• _Exercise directions_: Gather up every line from the entries below that uses the word "documentclass".

[Records for this exercise — start]

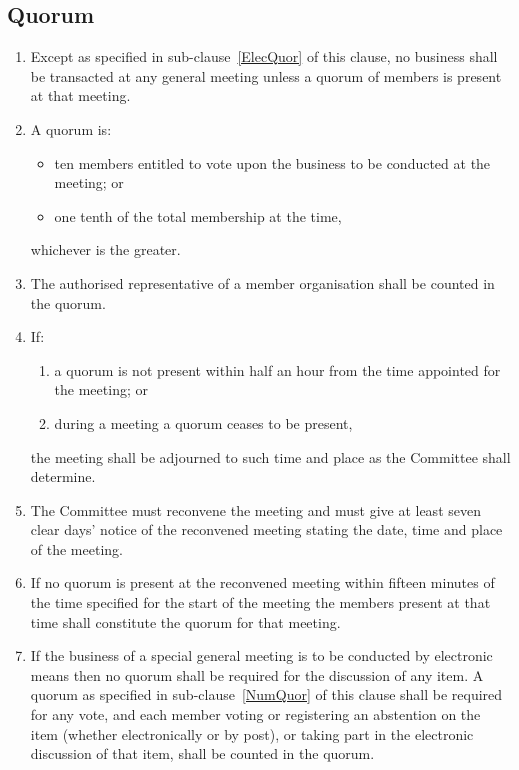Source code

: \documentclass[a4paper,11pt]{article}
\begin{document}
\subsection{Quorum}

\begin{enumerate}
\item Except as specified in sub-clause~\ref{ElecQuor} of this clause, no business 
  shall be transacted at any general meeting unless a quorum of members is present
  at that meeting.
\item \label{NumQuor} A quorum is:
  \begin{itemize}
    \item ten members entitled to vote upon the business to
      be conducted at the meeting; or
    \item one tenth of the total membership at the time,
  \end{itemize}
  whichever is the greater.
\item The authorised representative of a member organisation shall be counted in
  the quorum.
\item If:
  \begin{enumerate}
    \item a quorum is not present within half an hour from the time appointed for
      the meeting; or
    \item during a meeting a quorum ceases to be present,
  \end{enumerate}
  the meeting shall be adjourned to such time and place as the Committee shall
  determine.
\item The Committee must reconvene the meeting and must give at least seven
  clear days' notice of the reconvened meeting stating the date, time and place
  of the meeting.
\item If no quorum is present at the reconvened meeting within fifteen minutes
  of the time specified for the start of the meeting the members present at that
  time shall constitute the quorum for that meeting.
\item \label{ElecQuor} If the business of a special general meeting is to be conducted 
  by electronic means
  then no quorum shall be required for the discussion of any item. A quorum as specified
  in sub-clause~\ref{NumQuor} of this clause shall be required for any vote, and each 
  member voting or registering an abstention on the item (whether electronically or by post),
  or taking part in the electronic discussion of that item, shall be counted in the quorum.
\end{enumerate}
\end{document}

[Records for this exercise — finish]
[Records for this exercise — start]

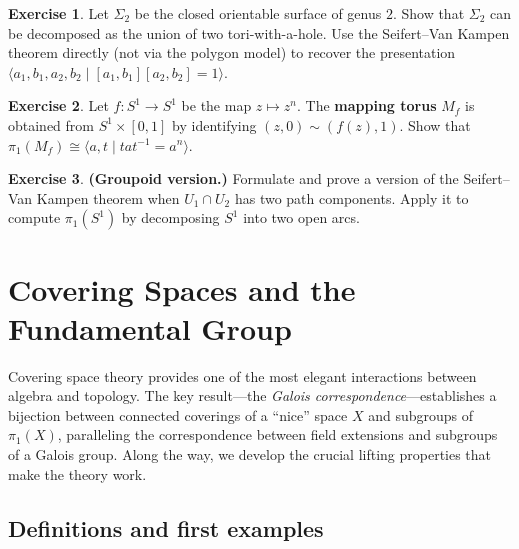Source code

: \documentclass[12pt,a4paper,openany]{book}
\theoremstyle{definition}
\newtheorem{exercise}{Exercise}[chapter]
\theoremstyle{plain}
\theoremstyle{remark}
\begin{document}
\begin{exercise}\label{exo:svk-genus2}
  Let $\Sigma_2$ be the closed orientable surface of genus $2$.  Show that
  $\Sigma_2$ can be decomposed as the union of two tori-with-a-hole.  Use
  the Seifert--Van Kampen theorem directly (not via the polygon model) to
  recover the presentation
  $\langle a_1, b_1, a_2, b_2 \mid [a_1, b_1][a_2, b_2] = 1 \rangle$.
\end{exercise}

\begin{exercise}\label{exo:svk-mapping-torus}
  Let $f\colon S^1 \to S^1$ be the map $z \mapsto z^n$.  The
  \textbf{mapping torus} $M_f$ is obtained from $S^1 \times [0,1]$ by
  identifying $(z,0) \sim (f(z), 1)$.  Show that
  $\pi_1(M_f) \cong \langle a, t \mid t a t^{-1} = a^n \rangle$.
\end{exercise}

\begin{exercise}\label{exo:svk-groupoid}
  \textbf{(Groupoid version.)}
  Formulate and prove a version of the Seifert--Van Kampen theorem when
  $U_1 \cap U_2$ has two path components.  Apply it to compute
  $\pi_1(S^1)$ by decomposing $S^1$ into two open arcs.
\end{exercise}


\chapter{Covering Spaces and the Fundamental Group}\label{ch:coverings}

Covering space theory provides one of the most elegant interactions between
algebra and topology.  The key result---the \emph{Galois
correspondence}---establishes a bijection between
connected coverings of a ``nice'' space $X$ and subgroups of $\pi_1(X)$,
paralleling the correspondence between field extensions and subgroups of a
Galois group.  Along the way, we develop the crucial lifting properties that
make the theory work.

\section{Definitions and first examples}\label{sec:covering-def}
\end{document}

[Records for this exercise — finish]
[Records for this exercise — start]

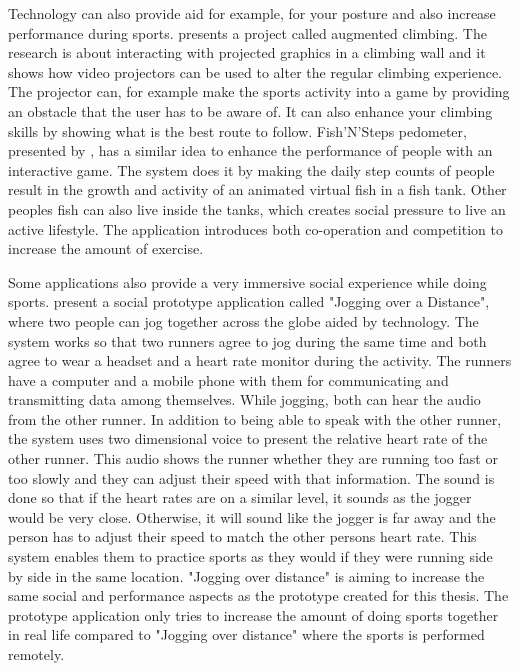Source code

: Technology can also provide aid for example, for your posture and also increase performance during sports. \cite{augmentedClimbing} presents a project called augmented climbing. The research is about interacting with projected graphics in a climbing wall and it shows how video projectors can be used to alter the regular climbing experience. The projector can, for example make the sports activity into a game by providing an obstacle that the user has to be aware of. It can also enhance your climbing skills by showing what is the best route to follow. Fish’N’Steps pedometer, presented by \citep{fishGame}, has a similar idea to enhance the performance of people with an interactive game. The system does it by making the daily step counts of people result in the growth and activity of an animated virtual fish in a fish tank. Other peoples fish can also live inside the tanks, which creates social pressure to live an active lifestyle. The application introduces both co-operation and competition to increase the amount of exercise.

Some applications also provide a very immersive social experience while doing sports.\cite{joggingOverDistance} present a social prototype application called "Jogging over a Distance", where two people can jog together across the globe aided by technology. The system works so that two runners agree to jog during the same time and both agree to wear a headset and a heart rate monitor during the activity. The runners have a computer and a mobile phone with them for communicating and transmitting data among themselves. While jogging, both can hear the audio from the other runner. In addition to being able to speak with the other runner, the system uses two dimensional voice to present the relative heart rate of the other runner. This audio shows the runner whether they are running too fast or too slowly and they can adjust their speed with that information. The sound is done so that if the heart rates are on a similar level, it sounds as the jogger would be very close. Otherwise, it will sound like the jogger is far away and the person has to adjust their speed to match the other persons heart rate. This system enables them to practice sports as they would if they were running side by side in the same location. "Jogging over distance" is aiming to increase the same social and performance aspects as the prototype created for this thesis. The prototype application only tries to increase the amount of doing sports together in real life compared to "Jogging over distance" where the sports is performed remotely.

[Records for this exercise — finish]

• _Exercise solution_:
: \documentclass[a4paper,11pt]{article}
: \documentclass[12pt,a4paper,openany]{book}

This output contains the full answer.